--- Assignment ---
Word for word, retype every line of the data.
========
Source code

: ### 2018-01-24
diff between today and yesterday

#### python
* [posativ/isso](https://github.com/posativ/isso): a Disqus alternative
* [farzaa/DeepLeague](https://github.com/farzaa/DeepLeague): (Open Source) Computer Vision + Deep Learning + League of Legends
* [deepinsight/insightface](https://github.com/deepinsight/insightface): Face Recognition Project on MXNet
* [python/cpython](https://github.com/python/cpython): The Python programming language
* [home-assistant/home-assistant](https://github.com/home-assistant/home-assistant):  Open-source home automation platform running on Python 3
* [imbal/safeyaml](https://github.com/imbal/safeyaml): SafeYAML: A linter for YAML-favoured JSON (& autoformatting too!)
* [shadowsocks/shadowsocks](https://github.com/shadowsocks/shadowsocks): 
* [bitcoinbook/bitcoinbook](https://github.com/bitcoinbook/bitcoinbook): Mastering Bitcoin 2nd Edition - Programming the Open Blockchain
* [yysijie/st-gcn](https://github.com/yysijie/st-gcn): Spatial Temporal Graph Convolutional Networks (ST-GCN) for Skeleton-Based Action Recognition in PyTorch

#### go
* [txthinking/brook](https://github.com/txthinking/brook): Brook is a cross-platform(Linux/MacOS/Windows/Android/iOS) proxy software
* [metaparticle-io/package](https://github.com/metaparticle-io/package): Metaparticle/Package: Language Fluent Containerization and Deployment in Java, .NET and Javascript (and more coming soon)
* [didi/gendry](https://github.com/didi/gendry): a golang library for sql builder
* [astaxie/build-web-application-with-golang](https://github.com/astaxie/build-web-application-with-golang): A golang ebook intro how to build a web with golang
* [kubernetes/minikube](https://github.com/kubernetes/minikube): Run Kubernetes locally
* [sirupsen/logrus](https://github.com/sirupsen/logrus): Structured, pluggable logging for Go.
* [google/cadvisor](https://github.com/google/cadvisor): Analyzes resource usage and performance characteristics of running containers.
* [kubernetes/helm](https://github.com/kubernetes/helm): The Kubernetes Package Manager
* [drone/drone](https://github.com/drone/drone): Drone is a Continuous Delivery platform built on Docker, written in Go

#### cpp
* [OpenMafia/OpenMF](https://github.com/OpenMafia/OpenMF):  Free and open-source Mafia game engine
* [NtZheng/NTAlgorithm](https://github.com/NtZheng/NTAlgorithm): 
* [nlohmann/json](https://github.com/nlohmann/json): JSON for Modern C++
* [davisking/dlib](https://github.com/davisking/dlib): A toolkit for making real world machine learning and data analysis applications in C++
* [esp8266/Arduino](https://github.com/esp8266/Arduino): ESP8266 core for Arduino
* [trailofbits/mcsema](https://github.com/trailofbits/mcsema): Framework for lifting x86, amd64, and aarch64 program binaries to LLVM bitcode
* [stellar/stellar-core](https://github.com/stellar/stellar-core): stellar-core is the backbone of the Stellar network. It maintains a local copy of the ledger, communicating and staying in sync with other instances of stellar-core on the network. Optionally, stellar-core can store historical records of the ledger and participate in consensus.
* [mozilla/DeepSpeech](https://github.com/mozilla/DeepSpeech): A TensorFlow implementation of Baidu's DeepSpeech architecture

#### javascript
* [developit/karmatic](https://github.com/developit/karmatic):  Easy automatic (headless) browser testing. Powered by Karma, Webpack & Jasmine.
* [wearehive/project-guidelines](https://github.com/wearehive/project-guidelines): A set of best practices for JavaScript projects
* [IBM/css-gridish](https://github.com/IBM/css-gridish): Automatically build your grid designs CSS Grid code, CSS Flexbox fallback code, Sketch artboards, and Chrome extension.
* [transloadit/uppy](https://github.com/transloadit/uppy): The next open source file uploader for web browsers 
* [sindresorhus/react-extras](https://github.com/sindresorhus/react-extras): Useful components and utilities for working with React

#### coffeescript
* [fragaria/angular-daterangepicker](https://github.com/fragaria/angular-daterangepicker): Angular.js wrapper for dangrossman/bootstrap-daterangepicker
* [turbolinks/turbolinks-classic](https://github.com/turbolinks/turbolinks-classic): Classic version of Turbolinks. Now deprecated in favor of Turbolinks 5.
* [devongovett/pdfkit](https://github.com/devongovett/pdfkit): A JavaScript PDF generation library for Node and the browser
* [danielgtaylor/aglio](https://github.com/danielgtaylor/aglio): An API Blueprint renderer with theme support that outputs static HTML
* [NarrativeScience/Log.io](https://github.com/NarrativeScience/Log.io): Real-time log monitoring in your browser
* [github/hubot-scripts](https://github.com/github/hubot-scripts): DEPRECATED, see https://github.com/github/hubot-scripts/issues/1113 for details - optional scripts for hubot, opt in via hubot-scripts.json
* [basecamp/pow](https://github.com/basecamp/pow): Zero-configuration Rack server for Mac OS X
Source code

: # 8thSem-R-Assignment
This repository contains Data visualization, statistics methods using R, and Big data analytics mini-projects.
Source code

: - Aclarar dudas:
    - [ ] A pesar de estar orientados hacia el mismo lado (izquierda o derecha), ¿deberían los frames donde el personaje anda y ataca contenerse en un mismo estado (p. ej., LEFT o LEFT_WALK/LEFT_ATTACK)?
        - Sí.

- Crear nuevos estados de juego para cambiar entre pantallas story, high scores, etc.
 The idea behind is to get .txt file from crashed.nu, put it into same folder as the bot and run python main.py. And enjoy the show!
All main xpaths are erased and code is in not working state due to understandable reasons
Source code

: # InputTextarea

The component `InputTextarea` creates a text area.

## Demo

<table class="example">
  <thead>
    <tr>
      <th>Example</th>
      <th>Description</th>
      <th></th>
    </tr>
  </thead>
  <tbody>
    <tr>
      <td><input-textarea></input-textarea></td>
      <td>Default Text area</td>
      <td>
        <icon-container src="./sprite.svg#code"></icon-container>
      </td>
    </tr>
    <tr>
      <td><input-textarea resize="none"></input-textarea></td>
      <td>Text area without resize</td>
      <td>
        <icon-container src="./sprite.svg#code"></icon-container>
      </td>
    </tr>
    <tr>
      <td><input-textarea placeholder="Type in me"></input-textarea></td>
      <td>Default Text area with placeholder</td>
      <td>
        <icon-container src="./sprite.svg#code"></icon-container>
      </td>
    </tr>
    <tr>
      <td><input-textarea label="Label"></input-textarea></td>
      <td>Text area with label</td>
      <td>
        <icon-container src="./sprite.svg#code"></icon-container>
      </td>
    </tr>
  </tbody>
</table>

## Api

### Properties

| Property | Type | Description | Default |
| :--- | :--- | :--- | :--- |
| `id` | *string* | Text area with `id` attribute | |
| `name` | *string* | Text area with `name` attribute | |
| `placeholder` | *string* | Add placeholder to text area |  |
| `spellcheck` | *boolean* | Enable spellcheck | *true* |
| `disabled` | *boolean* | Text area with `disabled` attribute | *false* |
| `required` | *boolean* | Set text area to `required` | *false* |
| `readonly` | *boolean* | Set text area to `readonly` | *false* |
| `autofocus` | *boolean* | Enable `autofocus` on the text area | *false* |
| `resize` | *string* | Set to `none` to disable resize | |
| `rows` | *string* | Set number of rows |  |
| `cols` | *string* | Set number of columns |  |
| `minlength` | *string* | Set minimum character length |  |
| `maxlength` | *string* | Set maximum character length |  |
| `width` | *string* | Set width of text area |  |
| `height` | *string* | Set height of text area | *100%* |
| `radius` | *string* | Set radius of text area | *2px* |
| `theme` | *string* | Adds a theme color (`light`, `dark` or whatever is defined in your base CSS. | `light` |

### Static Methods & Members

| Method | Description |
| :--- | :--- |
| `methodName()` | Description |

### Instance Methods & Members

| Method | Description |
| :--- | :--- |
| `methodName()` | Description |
========
--- Task output ---
Source code

: ### 2018-01-24
diff between today and yesterday

#### python
* [posativ/isso](https://github.com/posativ/isso): a Disqus alternative
* [farzaa/DeepLeague](https://github.com/farzaa/DeepLeague): (Open Source) Computer Vision + Deep Learning + League of Legends
* [deepinsight/insightface](https://github.com/deepinsight/insightface): Face Recognition Project on MXNet
* [python/cpython](https://github.com/python/cpython): The Python programming language
* [home-assistant/home-assistant](https://github.com/home-assistant/home-assistant):  Open-source home automation platform running on Python 3
* [imbal/safeyaml](https://github.com/imbal/safeyaml): SafeYAML: A linter for YAML-favoured JSON (& autoformatting too!)
* [shadowsocks/shadowsocks](https://github.com/shadowsocks/shadowsocks): 
* [bitcoinbook/bitcoinbook](https://github.com/bitcoinbook/bitcoinbook): Mastering Bitcoin 2nd Edition - Programming the Open Blockchain
* [yysijie/st-gcn](https://github.com/yysijie/st-gcn): Spatial Temporal Graph Convolutional Networks (ST-GCN) for Skeleton-Based Action Recognition in PyTorch

#### go
* [txthinking/brook](https://github.com/txthinking/brook): Brook is a cross-platform(Linux/MacOS/Windows/Android/iOS) proxy software
* [metaparticle-io/package](https://github.com/metaparticle-io/package): Metaparticle/Package: Language Fluent Containerization and Deployment in Java, .NET and Javascript (and more coming soon)
* [didi/gendry](https://github.com/didi/gendry): a golang library for sql builder
* [astaxie/build-web-application-with-golang](https://github.com/astaxie/build-web-application-with-golang): A golang ebook intro how to build a web with golang
* [kubernetes/minikube](https://github.com/kubernetes/minikube): Run Kubernetes locally
* [sirupsen/logrus](https://github.com/sirupsen/logrus): Structured, pluggable logging for Go.
* [google/cadvisor](https://github.com/google/cadvisor): Analyzes resource usage and performance characteristics of running containers.
* [kubernetes/helm](https://github.com/kubernetes/helm): The Kubernetes Package Manager
* [drone/drone](https://github.com/drone/drone): Drone is a Continuous Delivery platform built on Docker, written in Go

#### cpp
* [OpenMafia/OpenMF](https://github.com/OpenMafia/OpenMF):  Free and open-source Mafia game engine
* [NtZheng/NTAlgorithm](https://github.com/NtZheng/NTAlgorithm): 
* [nlohmann/json](https://github.com/nlohmann/json): JSON for Modern C++
* [davisking/dlib](https://github.com/davisking/dlib): A toolkit for making real world machine learning and data analysis applications in C++
* [esp8266/Arduino](https://github.com/esp8266/Arduino): ESP8266 core for Arduino
* [trailofbits/mcsema](https://github.com/trailofbits/mcsema): Framework for lifting x86, amd64, and aarch64 program binaries to LLVM bitcode
* [stellar/stellar-core](https://github.com/stellar/stellar-core): stellar-core is the backbone of the Stellar network. It maintains a local copy of the ledger, communicating and staying in sync with other instances of stellar-core on the network. Optionally, stellar-core can store historical records of the ledger and participate in consensus.
* [mozilla/DeepSpeech](https://github.com/mozilla/DeepSpeech): A TensorFlow implementation of Baidu's DeepSpeech architecture

#### javascript
* [developit/karmatic](https://github.com/developit/karmatic):  Easy automatic (headless) browser testing. Powered by Karma, Webpack & Jasmine.
* [wearehive/project-guidelines](https://github.com/wearehive/project-guidelines): A set of best practices for JavaScript projects
* [IBM/css-gridish](https://github.com/IBM/css-gridish): Automatically build your grid designs CSS Grid code, CSS Flexbox fallback code, Sketch artboards, and Chrome extension.
* [transloadit/uppy](https://github.com/transloadit/uppy): The next open source file uploader for web browsers 
* [sindresorhus/react-extras](https://github.com/sindresorhus/react-extras): Useful components and utilities for working with React

#### coffeescript
* [fragaria/angular-daterangepicker](https://github.com/fragaria/angular-daterangepicker): Angular.js wrapper for dangrossman/bootstrap-daterangepicker
* [turbolinks/turbolinks-classic](https://github.com/turbolinks/turbolinks-classic): Classic version of Turbolinks. Now deprecated in favor of Turbolinks 5.
* [devongovett/pdfkit](https://github.com/devongovett/pdfkit): A JavaScript PDF generation library for Node and the browser
* [danielgtaylor/aglio](https://github.com/danielgtaylor/aglio): An API Blueprint renderer with theme support that outputs static HTML
* [NarrativeScience/Log.io](https://github.com/NarrativeScience/Log.io): Real-time log monitoring in your browser
* [github/hubot-scripts](https://github.com/github/hubot-scripts): DEPRECATED, see https://github.com/github/hubot-scripts/issues/1113 for details - optional scripts for hubot, opt in via hubot-scripts.json
* [basecamp/pow](https://github.com/basecamp/pow): Zero-configuration Rack server for Mac OS X
Source code

: # 8thSem-R-Assignment
This repository contains Data visualization, statistics methods using R, and Big data analytics mini-projects.
Source code

: - Aclarar dudas:
    - [ ] A pesar de estar orientados hacia el mismo lado (izquierda o derecha), ¿deberían los frames donde el personaje anda y ataca contenerse en un mismo estado (p. ej., LEFT o LEFT_WALK/LEFT_ATTACK)?
        - Sí.

- Crear nuevos estados de juego para cambiar entre pantallas story, high scores, etc.
 The idea behind is to get .txt file from crashed.nu, put it into same folder as the bot and run python main.py. And enjoy the show!
All main xpaths are erased and code is in not working state due to understandable reasons
Source code

: # InputTextarea

The component `InputTextarea` creates a text area.

## Demo

<table class="example">
  <thead>
    <tr>
      <th>Example</th>
      <th>Description</th>
      <th></th>
    </tr>
  </thead>
  <tbody>
    <tr>
      <td><input-textarea></input-textarea></td>
      <td>Default Text area</td>
      <td>
        <icon-container src="./sprite.svg#code"></icon-container>
      </td>
    </tr>
    <tr>
      <td><input-textarea resize="none"></input-textarea></td>
      <td>Text area without resize</td>
      <td>
        <icon-container src="./sprite.svg#code"></icon-container>
      </td>
    </tr>
    <tr>
      <td><input-textarea placeholder="Type in me"></input-textarea></td>
      <td>Default Text area with placeholder</td>
      <td>
        <icon-container src="./sprite.svg#code"></icon-container>
      </td>
    </tr>
    <tr>
      <td><input-textarea label="Label"></input-textarea></td>
      <td>Text area with label</td>
      <td>
        <icon-container src="./sprite.svg#code"></icon-container>
      </td>
    </tr>
  </tbody>
</table>

## Api

### Properties

| Property | Type | Description | Default |
| :--- | :--- | :--- | :--- |
| `id` | *string* | Text area with `id` attribute | |
| `name` | *string* | Text area with `name` attribute | |
| `placeholder` | *string* | Add placeholder to text area |  |
| `spellcheck` | *boolean* | Enable spellcheck | *true* |
| `disabled` | *boolean* | Text area with `disabled` attribute | *false* |
| `required` | *boolean* | Set text area to `required` | *false* |
| `readonly` | *boolean* | Set text area to `readonly` | *false* |
| `autofocus` | *boolean* | Enable `autofocus` on the text area | *false* |
| `resize` | *string* | Set to `none` to disable resize | |
| `rows` | *string* | Set number of rows |  |
| `cols` | *string* | Set number of columns |  |
| `minlength` | *string* | Set minimum character length |  |
| `maxlength` | *string* | Set maximum character length |  |
| `width` | *string* | Set width of text area |  |
| `height` | *string* | Set height of text area | *100%* |
| `radius` | *string* | Set radius of text area | *2px* |
| `theme` | *string* | Adds a theme color (`light`, `dark` or whatever is defined in your base CSS. | `light` |

### Static Methods & Members

| Method | Description |
| :--- | :--- |
| `methodName()` | Description |

### Instance Methods & Members

| Method | Description |
| :--- | :--- |
| `methodName()` | Description |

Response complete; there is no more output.